*** Extracted records

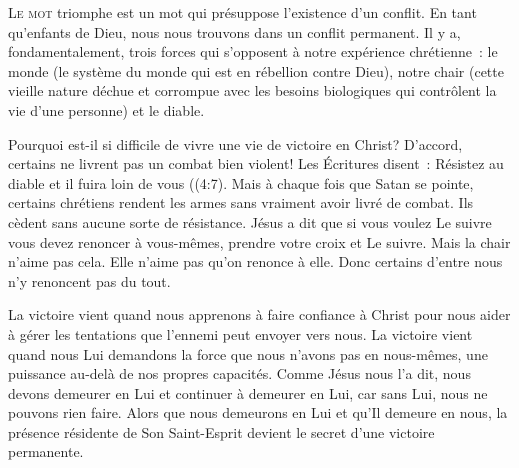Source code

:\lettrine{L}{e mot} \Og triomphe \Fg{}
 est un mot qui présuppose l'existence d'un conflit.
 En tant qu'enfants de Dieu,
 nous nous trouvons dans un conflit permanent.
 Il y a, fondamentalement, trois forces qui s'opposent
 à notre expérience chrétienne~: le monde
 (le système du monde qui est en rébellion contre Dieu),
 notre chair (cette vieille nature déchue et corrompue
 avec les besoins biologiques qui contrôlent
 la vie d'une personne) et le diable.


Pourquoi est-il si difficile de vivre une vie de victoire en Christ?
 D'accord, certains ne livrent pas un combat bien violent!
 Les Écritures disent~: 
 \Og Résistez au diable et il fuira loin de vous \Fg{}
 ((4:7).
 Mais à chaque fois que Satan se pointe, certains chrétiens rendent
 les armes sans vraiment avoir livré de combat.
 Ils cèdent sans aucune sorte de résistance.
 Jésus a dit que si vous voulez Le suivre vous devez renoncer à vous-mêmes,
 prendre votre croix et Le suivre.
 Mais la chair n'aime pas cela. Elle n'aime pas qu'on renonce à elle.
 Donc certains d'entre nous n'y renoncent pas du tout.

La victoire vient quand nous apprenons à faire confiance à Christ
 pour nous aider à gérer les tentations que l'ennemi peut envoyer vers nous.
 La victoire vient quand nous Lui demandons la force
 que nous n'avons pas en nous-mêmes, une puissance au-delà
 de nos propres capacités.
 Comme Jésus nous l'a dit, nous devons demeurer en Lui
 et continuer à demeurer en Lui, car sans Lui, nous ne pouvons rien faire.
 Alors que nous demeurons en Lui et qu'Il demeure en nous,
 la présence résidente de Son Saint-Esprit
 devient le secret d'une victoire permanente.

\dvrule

******
*** Extracted records

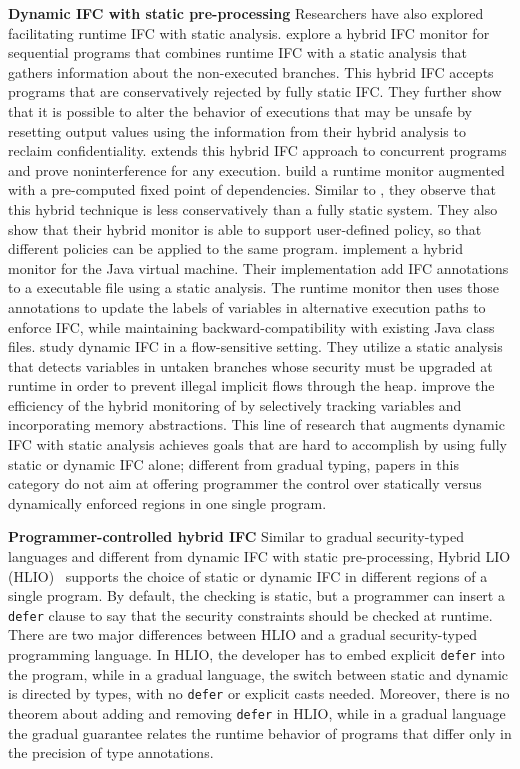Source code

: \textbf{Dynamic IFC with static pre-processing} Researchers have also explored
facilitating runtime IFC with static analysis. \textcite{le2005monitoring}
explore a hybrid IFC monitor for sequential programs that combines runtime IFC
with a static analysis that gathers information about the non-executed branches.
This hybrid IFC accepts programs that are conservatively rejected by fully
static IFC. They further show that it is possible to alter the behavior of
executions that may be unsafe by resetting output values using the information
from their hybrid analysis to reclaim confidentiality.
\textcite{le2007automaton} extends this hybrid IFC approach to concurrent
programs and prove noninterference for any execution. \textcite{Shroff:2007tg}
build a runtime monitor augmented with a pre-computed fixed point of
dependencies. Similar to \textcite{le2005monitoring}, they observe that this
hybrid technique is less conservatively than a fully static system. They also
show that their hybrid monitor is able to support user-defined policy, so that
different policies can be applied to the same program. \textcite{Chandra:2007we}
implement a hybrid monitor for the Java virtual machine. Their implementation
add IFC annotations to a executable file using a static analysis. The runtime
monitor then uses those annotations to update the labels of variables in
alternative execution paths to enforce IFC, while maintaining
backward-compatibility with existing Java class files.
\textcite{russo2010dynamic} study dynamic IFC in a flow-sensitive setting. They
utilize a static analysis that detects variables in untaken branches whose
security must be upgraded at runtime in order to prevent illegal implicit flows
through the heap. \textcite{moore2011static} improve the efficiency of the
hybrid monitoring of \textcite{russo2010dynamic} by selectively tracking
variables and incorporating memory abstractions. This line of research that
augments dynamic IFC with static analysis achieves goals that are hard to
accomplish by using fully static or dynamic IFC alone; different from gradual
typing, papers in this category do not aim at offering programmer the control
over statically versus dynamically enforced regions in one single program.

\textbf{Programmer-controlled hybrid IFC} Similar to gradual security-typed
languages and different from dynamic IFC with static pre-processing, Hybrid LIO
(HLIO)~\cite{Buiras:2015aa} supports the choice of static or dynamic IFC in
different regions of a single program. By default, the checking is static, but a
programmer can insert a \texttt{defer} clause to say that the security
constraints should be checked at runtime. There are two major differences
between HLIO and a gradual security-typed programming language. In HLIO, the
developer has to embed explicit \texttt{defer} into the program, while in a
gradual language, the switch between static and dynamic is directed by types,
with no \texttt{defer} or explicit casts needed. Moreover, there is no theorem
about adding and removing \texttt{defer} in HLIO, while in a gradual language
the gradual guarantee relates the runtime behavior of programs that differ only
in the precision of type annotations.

******

Task to carry out | Look above for the line with "executions that may" and the line with "implement a hybrid", and reproduce exactly those two lines plus every line between, nothing more.

Task solution |
executions that may be unsafe by resetting output values using the information
from their hybrid analysis to reclaim confidentiality.
\textcite{le2007automaton} extends this hybrid IFC approach to concurrent
programs and prove noninterference for any execution. \textcite{Shroff:2007tg}
build a runtime monitor augmented with a pre-computed fixed point of
dependencies. Similar to \textcite{le2005monitoring}, they observe that this
hybrid technique is less conservatively than a fully static system. They also
show that their hybrid monitor is able to support user-defined policy, so that
different policies can be applied to the same program. \textcite{Chandra:2007we}
implement a hybrid monitor for the Java virtual machine. Their implementation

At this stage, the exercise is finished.